The result has been Perpetual’s Diversified Real Return Fund, founded in 2010, has in its short life delivered an 8.8-per-cent two-year return and 14.1 per cent over calendar year 2012. This is against a target of CPI plus 5 per cent over five years. The idea, though, is not to “shoot the lights out” in a bull equity market; it is to deliver sustainable performance against the target in all market conditions.

While there is some institutional money in the fund, the bulk of it comes from retail investors and self-managed funds. The fund sits as part of a diversified strategies family of four funds, which combined have $2.5 billion under management.

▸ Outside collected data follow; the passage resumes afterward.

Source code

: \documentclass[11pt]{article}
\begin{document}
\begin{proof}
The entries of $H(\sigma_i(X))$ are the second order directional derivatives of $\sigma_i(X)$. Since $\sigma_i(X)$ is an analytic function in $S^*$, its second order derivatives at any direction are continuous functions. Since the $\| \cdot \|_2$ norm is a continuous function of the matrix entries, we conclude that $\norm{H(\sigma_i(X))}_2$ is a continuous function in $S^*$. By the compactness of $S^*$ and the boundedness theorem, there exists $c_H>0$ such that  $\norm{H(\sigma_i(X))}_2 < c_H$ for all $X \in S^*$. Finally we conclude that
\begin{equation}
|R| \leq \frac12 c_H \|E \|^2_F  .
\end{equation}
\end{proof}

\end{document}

“The Real Return Fund takes a different approach in that it used different levers to get outcomes and won’t rely on equities quite as much,” explains Sandi Orleow, senior portfolio manager at Perpetual.

“Managing across asset classes makes the manager accountable for the outcomes and because the fund doesn’t have the governance constraints of benchmark investing, it is more adaptive generally.”

The asset allocation of the fund is very different to the traditional balanced fund. Around 10 per cent of the fund is in Australian equities, 20 per cent is in global equities, around 40 per cent is in emerging market and private sector debt, with a further 15 per cent or so in inflation-linked bonds. There is also a mix of real assets and derivatives.

Portfolio manager Michael Blayney, pictured right, puts it this way: “When we started this fund, we started with a clean piece of paper. With a multi-asset fund we can tweak the asset allocation to match what we are trying to achieve from a diversification perspective. BLAYNEY-Michael-200x150

“You can be more flexible, so you can say I want developed market global equities, but I can get that exposure more efficiently synthetically.”

Where, in a more traditional portfolio, a re-allocation of assets means “you have to go and sell something else.”

“Let’s say you have to go and sell your equities, but then you dilute your returns,” says Blayney. “A more efficient way to do it can be to pour more of your capital into credit and get some equity exposure synthetically, particularly in the area of global equities.”